I always wondered about that "outgunned" thing. It seems to me that being "outgunned" is a result of poor planning, lack of thought and bad tactics. Why deploy a SWAT team, and a whole bunch of patrol to lock down the area, when two guys can grab the suspect when he's not paying attention while going for coffee at 6 AM? Is getting up early such a chore?
I suspect that Hollywood helped build the impression of the 'outgunned' thinking. It certainly played an increasingly prominent role in some dialogue and 'action' scenes scripted.

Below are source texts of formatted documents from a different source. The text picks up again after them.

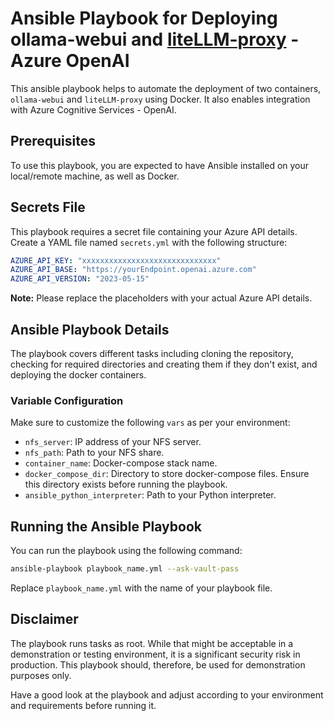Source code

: # Ansible Playbook for Deploying ollama-webui and [liteLLM-proxy](https://github.com/BerriAI/liteLLM-proxy) - Azure OpenAI

This ansible playbook helps to automate the deployment of two containers, `ollama-webui` and `liteLLM-proxy` using Docker. It also enables integration with Azure Cognitive Services - OpenAI.

## Prerequisites
To use this playbook, you are expected to have Ansible installed on your local/remote machine, as well as Docker.

## Secrets File
This playbook requires a secret file containing your Azure API details. Create a YAML file named `secrets.yml` with the following structure:

```yml
AZURE_API_KEY: "xxxxxxxxxxxxxxxxxxxxxxxxxxxxxx"
AZURE_API_BASE: "https://yourEndpoint.openai.azure.com"
AZURE_API_VERSION: "2023-05-15"
```
**Note:** Please replace the placeholders with your actual Azure API details.

## Ansible Playbook Details
The playbook covers different tasks including cloning the repository, checking for required directories and creating them if they don't exist, and deploying the docker containers.

### Variable Configuration
Make sure to customize the following `vars` as per your environment:

- `nfs_server`: IP address of your NFS server.
- `nfs_path`: Path to your NFS share.
- `container_name`: Docker-compose stack name.
- `docker_compose_dir`: Directory to store docker-compose files. Ensure this directory exists before running the playbook.
- `ansible_python_interpreter`: Path to your Python interpreter.

## Running the Ansible Playbook
You can run the playbook using the following command:

```bash
ansible-playbook playbook_name.yml --ask-vault-pass
```
Replace `playbook_name.yml` with the name of your playbook file.

## Disclaimer
The playbook runs tasks as root. While that might be acceptable in a demonstration or testing environment, it is a significant security risk in production. This playbook should, therefore, be used for demonstration purposes only.

Have a good look at the playbook and adjust according to your environment and requirements before running it.
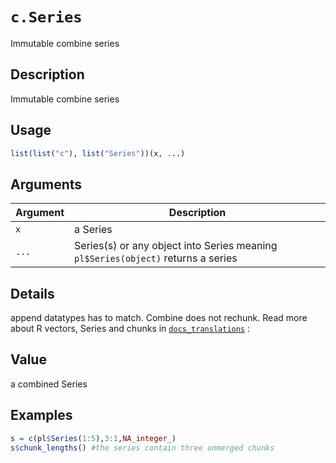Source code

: # `c.Series`

Immutable combine series


## Description

Immutable combine series


## Usage

```r
list(list("c"), list("Series"))(x, ...)
```


## Arguments

Argument      |Description
------------- |----------------
`x`     |     a Series
`...`     |     Series(s) or any object into Series meaning `pl$Series(object)` returns a series


## Details

append datatypes has to match. Combine does not rechunk.
 Read more about R vectors, Series and chunks in [`docs_translations`](#docstranslations) :


## Value

a combined Series


## Examples

```r
s = c(pl$Series(1:5),3:1,NA_integer_)
s$chunk_lengths() #the series contain three unmerged chunks
```


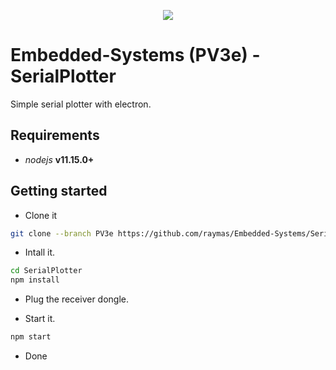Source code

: <p align="center">
    <img src="../Ressources/plotter_edited.gif">
</p>

# Embedded-Systems (PV3e) - SerialPlotter

Simple serial plotter with electron.

## Requirements

* *nodejs* **v11.15.0+**

## Getting started

* Clone it

```bash
git clone --branch PV3e https://github.com/raymas/Embedded-Systems/SerialPlotter.git
```

* Intall it.

```bash
cd SerialPlotter
npm install
```

* Plug the receiver dongle.

* Start it.

```bash
npm start
```

* Done

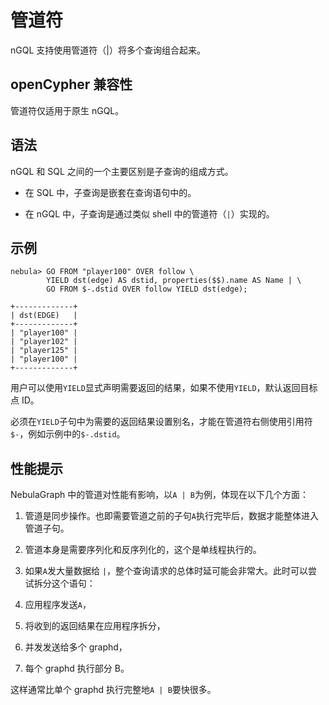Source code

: # 管道符

nGQL 支持使用管道符（|）将多个查询组合起来。

## openCypher 兼容性

管道符仅适用于原生 nGQL。

## 语法

nGQL 和 SQL 之间的一个主要区别是子查询的组成方式。

- 在 SQL 中，子查询是嵌套在查询语句中的。

- 在 nGQL 中，子查询是通过类似 shell 中的管道符（`|`）实现的。

## 示例

```ngql
nebula> GO FROM "player100" OVER follow \
        YIELD dst(edge) AS dstid, properties($$).name AS Name | \
        GO FROM $-.dstid OVER follow YIELD dst(edge);

+-------------+
| dst(EDGE)   |
+-------------+
| "player100" |
| "player102" |
| "player125" |
| "player100" |
+-------------+
```

用户可以使用`YIELD`显式声明需要返回的结果，如果不使用`YIELD`，默认返回目标点 ID。

必须在`YIELD`子句中为需要的返回结果设置别名，才能在管道符右侧使用引用符`$-`，例如示例中的`$-.dstid`。

## 性能提示

NebulaGraph 中的管道对性能有影响，以`A | B`为例，体现在以下几个方面：

1. 管道是同步操作。也即需要管道之前的子句`A`执行完毕后，数据才能整体进入管道子句。

2. 管道本身是需要序列化和反序列化的，这个是单线程执行的。

3. 如果`A`发大量数据给 `|`，整个查询请求的总体时延可能会非常大。此时可以尝试拆分这个语句：

  1. 应用程序发送`A`， 

  2. 将收到的返回结果在应用程序拆分，

  3. 并发发送给多个 graphd，

  4. 每个 graphd 执行部分 B。

  这样通常比单个 graphd 执行完整地`A | B`要快很多。
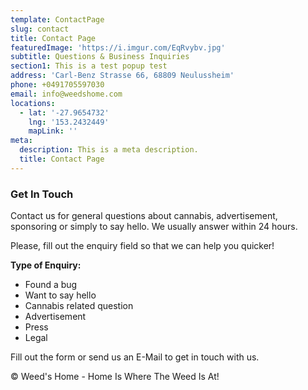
 ```yaml
---
template: ContactPage
slug: contact
title: Contact Page
featuredImage: 'https://i.imgur.com/EqRvybv.jpg'
subtitle: Questions & Business Inquiries
section1: This is a test popup test
address: 'Carl-Benz Strasse 66, 68809 Neulussheim'
phone: +0491705597030
email: info@weedshome.com
locations:
  - lat: '-27.9654732'
    lng: '153.2432449'
    mapLink: ''
meta:
  description: This is a meta description.
  title: Contact Page
---
```

<h3>Get In Touch</h3>

Contact us for general questions about cannabis, advertisement, sponsoring or simply to say hello. We usually answer within 24 hours.

Please, fill out the enquiry field so that we can help you quicker!

<b>Type of Enquiry:</b>

<ul>
   <li>Found a bug</li>
   <li>Want to say hello</li>
   <li>Cannabis related question</li>
   <li>Advertisement</li>
   <li>Press</li>
   <li>Legal</li>
</ul>

Fill out the form or send us an E-Mail to get in touch with us.

© Weed's Home - Home Is Where The Weed Is At!


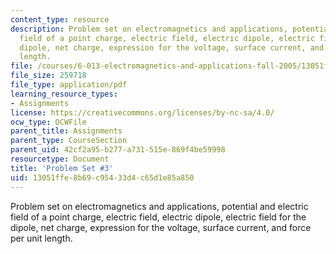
 ```yaml
---
content_type: resource
description: Problem set on electromagnetics and applications, potential and electric
  field of a point charge, electric field, electric dipole, electric field for the
  dipole, net charge, expression for the voltage, surface current, and force per unit
  length.
file: /courses/6-013-electromagnetics-and-applications-fall-2005/13051ffe8b69c95433d4c65d1e85a850_ps3.pdf
file_size: 259718
file_type: application/pdf
learning_resource_types:
- Assignments
license: https://creativecommons.org/licenses/by-nc-sa/4.0/
ocw_type: OCWFile
parent_title: Assignments
parent_type: CourseSection
parent_uid: 42cf2a95-b277-a731-515e-869f4be59998
resourcetype: Document
title: 'Problem Set #3'
uid: 13051ffe-8b69-c954-33d4-c65d1e85a850
---
```

Problem set on electromagnetics and applications, potential and electric field of a point charge, electric field, electric dipole, electric field for the dipole, net charge, expression for the voltage, surface current, and force per unit length.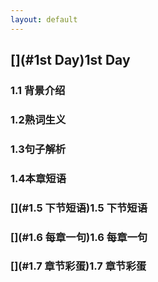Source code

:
 ```yaml
---
layout: default
---
```


## [](#1st Day)1st Day

### [](#1.1背景介绍)1.1 背景介绍
 

 
### [](#1.2熟词生义)1.2熟词生义



### [](#1.3句子解析)1.3句子解析



### [](#1.4本章短语)1.4本章短语



### [](#1.5 下节短语)1.5 下节短语



### [](#1.6 每章一句)1.6 每章一句



### [](#1.7 章节彩蛋)1.7 章节彩蛋





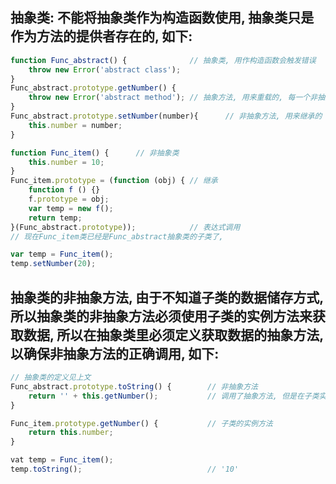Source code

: ## 抽象类: 不能将抽象类作为构造函数使用, 抽象类只是作为方法的提供者存在的, 如下:
```javascript
function Func_abstract() {				// 抽象类, 用作构造函数会触发错误
	throw new Error('abstract class');
}
Func_abstract.prototype.getNumber() {
	throw new Error('abstract method');	// 抽象方法, 用来重载的, 每一个非抽象子类都需要实现
}
Func_abstract.prototype.setNumber(number){		// 非抽象方法, 用来继承的
	this.number = number;
}

function Func_item() {		// 非抽象类
	this.number = 10;
}
Func_item.prototype = (function (obj) {	// 继承
	function f () {}
	f.prototype = obj;
	var temp = new f();
	return temp;
}(Func_abstract.prototype));			// 表达式调用
// 现在Func_item类已经是Func_abstract抽象类的子类了,

var temp = Func_item();
temp.setNumber(20);
```

## 抽象类的非抽象方法, 由于不知道子类的数据储存方式, 所以抽象类的非抽象方法必须使用子类的实例方法来获取数据, 所以在抽象类里必须定义获取数据的抽象方法, 以确保非抽象方法的正确调用, 如下:
```javascript
// 抽象类的定义见上文
Func_abstract.prototype.toString() {		// 非抽象方法
	return '' + this.getNumber();			// 调用了抽象方法, 但是在子类实现了
}

Func_item.prototype.getNumber() {			// 子类的实例方法
	return this.number;
}

vat temp = Func_item();
temp.toString();							// '10'
```
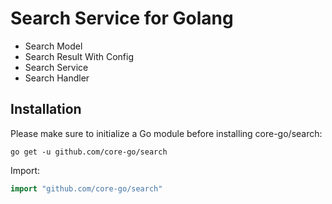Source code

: # Search Service for Golang
- Search Model
- Search Result With Config
- Search Service
- Search Handler

## Installation
Please make sure to initialize a Go module before installing core-go/search:

```shell
go get -u github.com/core-go/search
```

Import:
```go
import "github.com/core-go/search"
```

I remember after the Miami-Dade FBI incident and the North Hollywood bank robbery, how LE training looked at being 'outgunned' more from the perspective of cops only being armed with
handguns facing determined threats who were armed with semiauto
rifles.
I spoke with the guy at my former agency who originally wrote the proposal to stop carrying revolvers and start carrying hi-cap 9's (although swat still wanted to keep their .45's, and did for some years). Somewhere in one of the plastic bins of my old training materials, I think I still have the binder of the proposal he'd submitted, which he later gave to me. I remember him explaining that he thought it might get some better traction that time around, since we'd just benefited from a large asset seizure of drug money (which funded the acquisition and transition training). That was coincidentally a few years after the Miami-Dade incident. Like some other large agencies, several years later we used the North Hollywood robbery to propose adopting a Patrol Rifle policy and training.
The planning involving
how and when to execute an arrest or bench warrant, whether high risk or not, is typically more of a day-to-day strategic and tactical consideration. Ditto the decision whether to use 'regular' patrol or plainclothes/investigations people, or request a response by a 'tactical' special enforcement or swat team to service the warrant.